**WHAT THE TASK ASKS:** Look through the entries below and extract exactly the lines from the one containing "### 4. ניטור והתראה: השומר הערני" through the one containing "## ה-Runbook: המדריך המפורט שלכם לאפוקליפסה", ends included.

**Saved data entries:**

-- Opening Marker --

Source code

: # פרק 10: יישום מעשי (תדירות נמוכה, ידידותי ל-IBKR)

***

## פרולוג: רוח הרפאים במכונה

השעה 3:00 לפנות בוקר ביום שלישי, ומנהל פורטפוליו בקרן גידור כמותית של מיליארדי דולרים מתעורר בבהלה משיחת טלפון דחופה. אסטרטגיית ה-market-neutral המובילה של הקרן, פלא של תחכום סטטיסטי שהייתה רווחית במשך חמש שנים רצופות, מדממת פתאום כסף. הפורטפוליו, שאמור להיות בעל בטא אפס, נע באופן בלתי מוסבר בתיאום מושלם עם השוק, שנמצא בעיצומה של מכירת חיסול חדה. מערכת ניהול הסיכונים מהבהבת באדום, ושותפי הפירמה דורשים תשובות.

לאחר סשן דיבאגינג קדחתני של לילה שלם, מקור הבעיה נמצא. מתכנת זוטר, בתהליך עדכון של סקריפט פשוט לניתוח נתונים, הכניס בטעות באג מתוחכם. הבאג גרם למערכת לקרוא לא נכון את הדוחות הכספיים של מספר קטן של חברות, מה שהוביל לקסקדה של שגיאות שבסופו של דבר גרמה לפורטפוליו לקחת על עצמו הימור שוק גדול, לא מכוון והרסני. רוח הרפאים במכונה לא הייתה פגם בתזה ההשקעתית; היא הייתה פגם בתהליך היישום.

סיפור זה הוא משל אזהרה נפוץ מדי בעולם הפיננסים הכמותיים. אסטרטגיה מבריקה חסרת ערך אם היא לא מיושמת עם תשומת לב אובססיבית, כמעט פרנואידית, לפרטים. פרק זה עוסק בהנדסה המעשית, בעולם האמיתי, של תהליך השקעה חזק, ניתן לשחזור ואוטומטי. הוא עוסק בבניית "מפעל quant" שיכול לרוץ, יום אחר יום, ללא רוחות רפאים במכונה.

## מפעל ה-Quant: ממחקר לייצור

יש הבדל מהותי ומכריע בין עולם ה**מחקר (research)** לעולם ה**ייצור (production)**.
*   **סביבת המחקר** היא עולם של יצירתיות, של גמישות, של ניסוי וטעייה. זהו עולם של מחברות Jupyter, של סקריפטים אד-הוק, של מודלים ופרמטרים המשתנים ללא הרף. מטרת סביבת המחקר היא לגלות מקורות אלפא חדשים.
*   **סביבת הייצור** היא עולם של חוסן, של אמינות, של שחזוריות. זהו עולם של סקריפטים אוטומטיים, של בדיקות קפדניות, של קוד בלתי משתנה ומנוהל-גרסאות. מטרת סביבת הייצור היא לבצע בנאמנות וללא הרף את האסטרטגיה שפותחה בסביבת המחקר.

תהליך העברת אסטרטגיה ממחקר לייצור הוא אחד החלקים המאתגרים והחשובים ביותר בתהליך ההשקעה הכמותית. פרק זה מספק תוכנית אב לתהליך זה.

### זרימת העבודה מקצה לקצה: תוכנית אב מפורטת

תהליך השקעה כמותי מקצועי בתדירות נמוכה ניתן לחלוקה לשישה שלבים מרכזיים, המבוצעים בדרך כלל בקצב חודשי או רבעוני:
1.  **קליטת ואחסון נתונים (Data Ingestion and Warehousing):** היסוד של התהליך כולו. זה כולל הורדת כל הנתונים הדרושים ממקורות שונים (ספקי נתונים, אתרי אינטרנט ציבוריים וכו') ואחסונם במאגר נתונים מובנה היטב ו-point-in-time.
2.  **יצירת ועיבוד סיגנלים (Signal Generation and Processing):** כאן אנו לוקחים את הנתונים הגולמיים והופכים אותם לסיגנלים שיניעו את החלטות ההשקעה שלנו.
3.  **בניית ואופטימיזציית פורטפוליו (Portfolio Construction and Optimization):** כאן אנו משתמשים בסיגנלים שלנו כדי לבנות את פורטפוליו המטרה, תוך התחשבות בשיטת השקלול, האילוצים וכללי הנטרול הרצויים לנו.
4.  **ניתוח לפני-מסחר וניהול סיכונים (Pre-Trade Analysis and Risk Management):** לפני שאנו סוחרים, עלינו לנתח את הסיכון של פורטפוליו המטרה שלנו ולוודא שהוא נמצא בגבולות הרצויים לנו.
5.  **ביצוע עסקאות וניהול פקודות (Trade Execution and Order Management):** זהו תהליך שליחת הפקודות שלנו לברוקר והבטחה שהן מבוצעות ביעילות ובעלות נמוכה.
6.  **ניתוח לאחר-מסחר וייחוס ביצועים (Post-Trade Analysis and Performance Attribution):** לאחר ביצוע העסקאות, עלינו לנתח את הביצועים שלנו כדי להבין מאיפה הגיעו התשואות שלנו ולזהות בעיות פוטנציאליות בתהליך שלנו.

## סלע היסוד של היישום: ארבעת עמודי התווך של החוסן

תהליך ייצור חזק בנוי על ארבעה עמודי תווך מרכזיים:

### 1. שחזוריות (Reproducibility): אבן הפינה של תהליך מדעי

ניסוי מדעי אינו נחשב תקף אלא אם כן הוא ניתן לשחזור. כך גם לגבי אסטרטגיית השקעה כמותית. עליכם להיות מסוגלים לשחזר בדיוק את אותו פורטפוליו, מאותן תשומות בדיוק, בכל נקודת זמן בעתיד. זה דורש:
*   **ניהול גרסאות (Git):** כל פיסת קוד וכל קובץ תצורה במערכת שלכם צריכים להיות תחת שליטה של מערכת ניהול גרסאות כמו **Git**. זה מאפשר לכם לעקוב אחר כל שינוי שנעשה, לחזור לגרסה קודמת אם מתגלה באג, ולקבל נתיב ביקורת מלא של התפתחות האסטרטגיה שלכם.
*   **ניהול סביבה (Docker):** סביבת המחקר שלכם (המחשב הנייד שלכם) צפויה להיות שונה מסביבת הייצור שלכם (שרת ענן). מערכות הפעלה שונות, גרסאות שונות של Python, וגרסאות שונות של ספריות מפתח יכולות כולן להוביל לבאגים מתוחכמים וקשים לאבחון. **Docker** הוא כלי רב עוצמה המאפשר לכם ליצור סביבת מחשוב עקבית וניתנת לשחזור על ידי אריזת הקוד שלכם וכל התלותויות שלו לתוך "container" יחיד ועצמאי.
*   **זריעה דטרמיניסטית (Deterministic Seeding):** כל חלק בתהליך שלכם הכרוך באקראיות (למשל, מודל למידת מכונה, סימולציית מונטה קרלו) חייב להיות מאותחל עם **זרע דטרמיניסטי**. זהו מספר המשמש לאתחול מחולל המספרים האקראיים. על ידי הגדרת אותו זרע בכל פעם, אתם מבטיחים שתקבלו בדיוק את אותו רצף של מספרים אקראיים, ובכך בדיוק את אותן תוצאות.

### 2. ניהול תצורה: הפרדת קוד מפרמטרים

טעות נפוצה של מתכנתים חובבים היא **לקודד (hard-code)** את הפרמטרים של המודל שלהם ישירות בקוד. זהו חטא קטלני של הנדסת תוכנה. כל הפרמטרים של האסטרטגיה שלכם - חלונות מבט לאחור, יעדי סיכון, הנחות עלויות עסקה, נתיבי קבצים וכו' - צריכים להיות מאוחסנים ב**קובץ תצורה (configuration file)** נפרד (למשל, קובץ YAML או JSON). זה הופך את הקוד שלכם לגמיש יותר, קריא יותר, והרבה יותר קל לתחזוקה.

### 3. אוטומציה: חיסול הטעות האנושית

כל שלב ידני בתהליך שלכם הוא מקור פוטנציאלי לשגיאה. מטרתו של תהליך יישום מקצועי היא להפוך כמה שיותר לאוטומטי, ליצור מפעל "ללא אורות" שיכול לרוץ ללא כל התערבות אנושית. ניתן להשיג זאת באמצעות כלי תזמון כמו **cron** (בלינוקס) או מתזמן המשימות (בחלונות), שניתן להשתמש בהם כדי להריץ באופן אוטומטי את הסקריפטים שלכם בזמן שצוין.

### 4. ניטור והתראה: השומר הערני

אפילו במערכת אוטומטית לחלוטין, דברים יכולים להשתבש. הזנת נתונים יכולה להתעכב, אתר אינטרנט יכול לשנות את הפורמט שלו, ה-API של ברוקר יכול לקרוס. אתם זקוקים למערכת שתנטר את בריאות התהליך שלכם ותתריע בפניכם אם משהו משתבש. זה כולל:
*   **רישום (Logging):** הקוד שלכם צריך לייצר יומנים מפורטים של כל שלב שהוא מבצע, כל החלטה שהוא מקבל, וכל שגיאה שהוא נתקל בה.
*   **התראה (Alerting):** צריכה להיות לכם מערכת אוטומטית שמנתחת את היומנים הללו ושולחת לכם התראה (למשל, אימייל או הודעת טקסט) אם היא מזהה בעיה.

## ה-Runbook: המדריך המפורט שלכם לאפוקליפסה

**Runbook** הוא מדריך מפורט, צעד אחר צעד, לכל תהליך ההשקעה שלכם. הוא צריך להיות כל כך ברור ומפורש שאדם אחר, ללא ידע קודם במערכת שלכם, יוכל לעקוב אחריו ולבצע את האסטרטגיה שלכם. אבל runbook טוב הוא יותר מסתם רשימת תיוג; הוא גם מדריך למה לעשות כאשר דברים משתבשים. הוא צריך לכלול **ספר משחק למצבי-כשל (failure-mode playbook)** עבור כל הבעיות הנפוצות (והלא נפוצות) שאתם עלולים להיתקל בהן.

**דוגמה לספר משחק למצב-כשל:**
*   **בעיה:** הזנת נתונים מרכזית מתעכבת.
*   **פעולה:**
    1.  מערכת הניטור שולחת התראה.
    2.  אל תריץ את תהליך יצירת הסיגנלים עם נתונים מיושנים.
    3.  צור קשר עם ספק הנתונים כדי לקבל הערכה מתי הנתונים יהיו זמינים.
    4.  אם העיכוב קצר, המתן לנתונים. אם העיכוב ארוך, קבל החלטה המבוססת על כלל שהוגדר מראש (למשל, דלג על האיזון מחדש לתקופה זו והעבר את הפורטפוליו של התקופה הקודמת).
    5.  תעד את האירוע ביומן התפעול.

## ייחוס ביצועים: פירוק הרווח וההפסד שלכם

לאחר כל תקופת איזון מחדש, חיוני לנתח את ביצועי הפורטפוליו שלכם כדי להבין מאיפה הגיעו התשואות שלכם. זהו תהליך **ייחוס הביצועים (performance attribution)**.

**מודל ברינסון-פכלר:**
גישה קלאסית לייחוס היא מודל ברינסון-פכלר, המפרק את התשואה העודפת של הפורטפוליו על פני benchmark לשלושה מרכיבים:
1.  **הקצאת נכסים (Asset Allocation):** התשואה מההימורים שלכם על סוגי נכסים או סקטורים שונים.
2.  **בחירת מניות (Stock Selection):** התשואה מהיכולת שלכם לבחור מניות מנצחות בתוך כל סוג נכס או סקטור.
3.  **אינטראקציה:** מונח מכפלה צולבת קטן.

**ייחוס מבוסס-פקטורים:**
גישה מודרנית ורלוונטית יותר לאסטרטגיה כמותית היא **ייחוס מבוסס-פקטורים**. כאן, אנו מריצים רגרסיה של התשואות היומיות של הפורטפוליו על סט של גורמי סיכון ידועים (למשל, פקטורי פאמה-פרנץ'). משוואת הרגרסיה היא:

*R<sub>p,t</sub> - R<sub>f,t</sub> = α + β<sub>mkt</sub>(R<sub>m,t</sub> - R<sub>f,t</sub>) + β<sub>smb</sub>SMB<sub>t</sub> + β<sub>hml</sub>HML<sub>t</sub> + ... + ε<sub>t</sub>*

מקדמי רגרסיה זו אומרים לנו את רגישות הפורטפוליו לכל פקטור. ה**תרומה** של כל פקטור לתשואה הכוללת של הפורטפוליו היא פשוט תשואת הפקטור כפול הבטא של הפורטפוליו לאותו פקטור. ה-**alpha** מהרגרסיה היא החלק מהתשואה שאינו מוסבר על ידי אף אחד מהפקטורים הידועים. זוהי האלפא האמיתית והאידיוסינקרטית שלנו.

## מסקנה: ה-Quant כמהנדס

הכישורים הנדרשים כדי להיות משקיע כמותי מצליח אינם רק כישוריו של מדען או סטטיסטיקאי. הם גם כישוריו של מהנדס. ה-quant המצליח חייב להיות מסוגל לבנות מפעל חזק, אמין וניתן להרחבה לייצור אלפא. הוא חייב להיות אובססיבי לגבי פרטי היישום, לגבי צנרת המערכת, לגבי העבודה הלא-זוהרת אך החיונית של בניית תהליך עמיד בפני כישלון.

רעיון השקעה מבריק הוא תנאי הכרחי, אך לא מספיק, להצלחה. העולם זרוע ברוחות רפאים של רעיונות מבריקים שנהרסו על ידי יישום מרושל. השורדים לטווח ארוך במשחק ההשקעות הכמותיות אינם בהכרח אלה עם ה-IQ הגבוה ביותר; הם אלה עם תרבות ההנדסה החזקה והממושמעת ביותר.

-- Closing Marker --

**EXERCISE OUTPUT:**
### 4. ניטור והתראה: השומר הערני

אפילו במערכת אוטומטית לחלוטין, דברים יכולים להשתבש. הזנת נתונים יכולה להתעכב, אתר אינטרנט יכול לשנות את הפורמט שלו, ה-API של ברוקר יכול לקרוס. אתם זקוקים למערכת שתנטר את בריאות התהליך שלכם ותתריע בפניכם אם משהו משתבש. זה כולל:
*   **רישום (Logging):** הקוד שלכם צריך לייצר יומנים מפורטים של כל שלב שהוא מבצע, כל החלטה שהוא מקבל, וכל שגיאה שהוא נתקל בה.
*   **התראה (Alerting):** צריכה להיות לכם מערכת אוטומטית שמנתחת את היומנים הללו ושולחת לכם התראה (למשל, אימייל או הודעת טקסט) אם היא מזהה בעיה.

## ה-Runbook: המדריך המפורט שלכם לאפוקליפסה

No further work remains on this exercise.